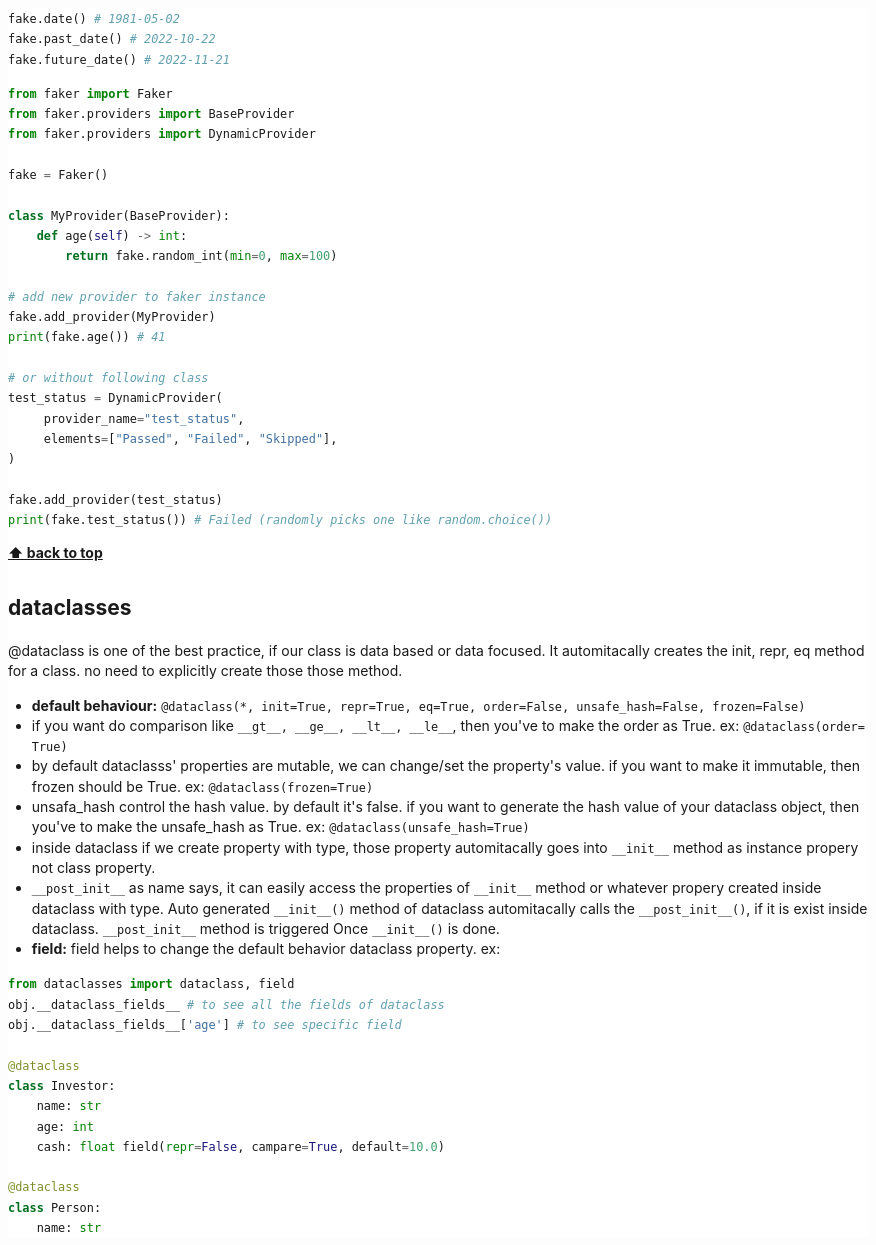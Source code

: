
 ```python
fake.date() # 1981-05-02
fake.past_date() # 2022-10-22
fake.future_date() # 2022-11-21
```
```python
from faker import Faker
from faker.providers import BaseProvider
from faker.providers import DynamicProvider

fake = Faker()

class MyProvider(BaseProvider):
    def age(self) -> int:
        return fake.random_int(min=0, max=100)

# add new provider to faker instance
fake.add_provider(MyProvider)
print(fake.age()) # 41

# or without following class
test_status = DynamicProvider(
     provider_name="test_status",
     elements=["Passed", "Failed", "Skipped"],
)

fake.add_provider(test_status)
print(fake.test_status()) # Failed (randomly picks one like random.choice())
```
**[⬆ back to top](#table-of-contents)**
## dataclasses
@dataclass is one of the best practice, if our class is data based or data focused. It automitacally creates the init, repr, eq method for a class. no need to explicitly create those those method.

- **default behaviour:** `@dataclass(*, init=True, repr=True, eq=True, order=False, unsafe_hash=False, frozen=False)`
- if you want do comparison like `__gt__, __ge__, __lt__, __le__`, then you've to make the order as True. ex: `@dataclass(order=True)`
- by default dataclasss' properties are mutable, we can change/set the property's value. if you want to make it immutable, then frozen should be True. ex: `@dataclass(frozen=True)`
- unsafa_hash control the hash value. by default it's false. if you want to generate the hash value of your dataclass object, then you've to make the unsafe_hash as True. ex: `@dataclass(unsafe_hash=True)`
- inside dataclass if we create property with type, those property automitacally goes into `__init__` method as instance propery not class property.
- `__post_init__` as name says, it can easily access the properties of `__init__` method or whatever propery created inside dataclass with type. Auto generated `__init__()` method of dataclass automitacally calls the `__post_init__()`, if it is exist inside dataclass. `__post_init__` method is triggered Once `__init__()` is done.
- **field:** field helps to change the default behavior dataclass property. ex:
```python 
from dataclasses import dataclass, field
obj.__dataclass_fields__ # to see all the fields of dataclass
obj.__dataclass_fields__['age'] # to see specific field

@dataclass
class Investor:
	name: str
	age: int
	cash: float field(repr=False, campare=True, default=10.0)

@dataclass
class Person:
	name: str
```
· · · ·
Directions for this task: Both end lines included, restate word for word the lines above from the line with "those those method." to the line with "- **default behaviour:**", and nothing else.

Output for this task:
@dataclass is one of the best practice, if our class is data based or data focused. It automitacally creates the init, repr, eq method for a class. no need to explicitly create those those method.

- **default behaviour:** `@dataclass(*, init=True, repr=True, eq=True, order=False, unsafe_hash=False, frozen=False)`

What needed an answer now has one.